Modrons highlight everything I hate about how outsiders are treated in D&D. Outsiders are supposed to be exemplars of their alignments, that's why they have subtypes such as Good, Evil, Law, Chaos. Something with the Law subtype is essentially a being of law, just as something with the Fire subtype is a being of fire. If a Law being ceases to be a being of Law (e.g. a modron becoming a chaotic individual) then it should cease to exist as a modron. I'd say it transforms into some chaotic outsider, much the same way devils are fallen angels in a lot of literature. A "good" demon is no longer a demon; it should either cease to exist or transform into a celestial being.
This is a wonderful idea for a subrace or anti-race of modrons inhabiting Limbo alongside Slaadi, or another mostly chaos based plane. The realm is angular and irregularly built, with obtuse angles, zig-zags, and fractal-like designs. These anti-modrons may have bent, irregular, or somewhat randomly shifted forms (but still approximate the previous ideals).
 

lukelightning said:
Modrons highlight everything I hate about how outsiders are treated in D&D. Outsiders are supposed to be exemplars of their alignments, that's why they have subtypes such as Good, Evil, Law, Chaos.
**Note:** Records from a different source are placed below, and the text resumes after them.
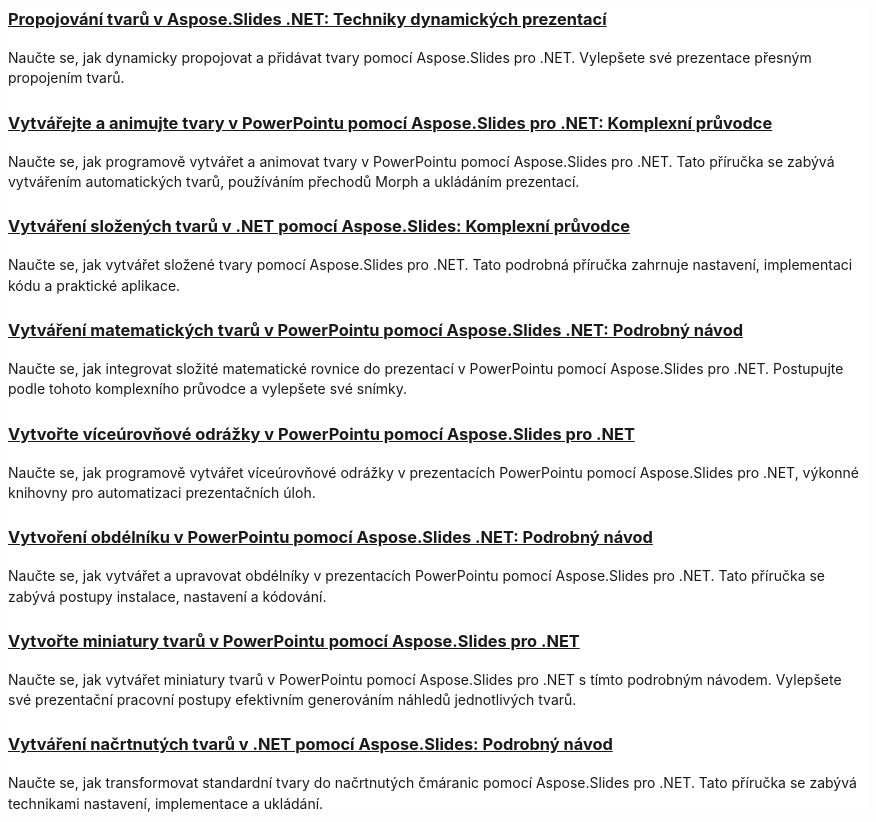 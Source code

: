 ### [Propojování tvarů v Aspose.Slides .NET: Techniky dynamických prezentací](./dynamic-presentations-aspose-slides-net-connect-shapes/)
Naučte se, jak dynamicky propojovat a přidávat tvary pomocí Aspose.Slides pro .NET. Vylepšete své prezentace přesným propojením tvarů.

### [Vytvářejte a animujte tvary v PowerPointu pomocí Aspose.Slides pro .NET: Komplexní průvodce](./create-animate-powerpoint-shapes-aspose-slides-net/)
Naučte se, jak programově vytvářet a animovat tvary v PowerPointu pomocí Aspose.Slides pro .NET. Tato příručka se zabývá vytvářením automatických tvarů, používáním přechodů Morph a ukládáním prezentací.

### [Vytváření složených tvarů v .NET pomocí Aspose.Slides: Komplexní průvodce](./create-composite-shapes-aspose-slides-net/)
Naučte se, jak vytvářet složené tvary pomocí Aspose.Slides pro .NET. Tato podrobná příručka zahrnuje nastavení, implementaci kódu a praktické aplikace.

### [Vytváření matematických tvarů v PowerPointu pomocí Aspose.Slides .NET: Podrobný návod](./create-mathshapes-ppt-aspose-slides-net/)
Naučte se, jak integrovat složité matematické rovnice do prezentací v PowerPointu pomocí Aspose.Slides pro .NET. Postupujte podle tohoto komplexního průvodce a vylepšete své snímky.

### [Vytvořte víceúrovňové odrážky v PowerPointu pomocí Aspose.Slides pro .NET](./create-multilevel-bullets-pptx-aspose-slides-net/)
Naučte se, jak programově vytvářet víceúrovňové odrážky v prezentacích PowerPointu pomocí Aspose.Slides pro .NET, výkonné knihovny pro automatizaci prezentačních úloh.

### [Vytvoření obdélníku v PowerPointu pomocí Aspose.Slides .NET: Podrobný návod](./aspose-slides-net-create-rectangle-powerpoint/)
Naučte se, jak vytvářet a upravovat obdélníky v prezentacích PowerPointu pomocí Aspose.Slides pro .NET. Tato příručka se zabývá postupy instalace, nastavení a kódování.

### [Vytvořte miniatury tvarů v PowerPointu pomocí Aspose.Slides pro .NET](./create-shape-thumbnail-powerpoint-aspose-slides-net/)
Naučte se, jak vytvářet miniatury tvarů v PowerPointu pomocí Aspose.Slides pro .NET s tímto podrobným návodem. Vylepšete své prezentační pracovní postupy efektivním generováním náhledů jednotlivých tvarů.

### [Vytváření načrtnutých tvarů v .NET pomocí Aspose.Slides: Podrobný návod](./create-sketches-asposeslides-net/)
Naučte se, jak transformovat standardní tvary do načrtnutých čmáranic pomocí Aspose.Slides pro .NET. Tato příručka se zabývá technikami nastavení, implementace a ukládání.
Something with the Law subtype is essentially a being of law, just as something with the Fire subtype is a being of fire. If a Law being ceases to be a being of Law (e.g. a modron becoming a chaotic individual) then it should cease to exist as a modron. I'd say it transforms into some chaotic outsider, much the same way devils are fallen angels in a lot of literature.
But... they're constructs, not outsiders... (Did I miss something here?)
 



Arnwyn said:
But... they're constructs, not outsiders... (Did I miss something here?)

Depends on if you use the dragon article or the Manual of the Planes Web Enhancement.

From the 1e MMII descriptions I'd go with outsider over construct.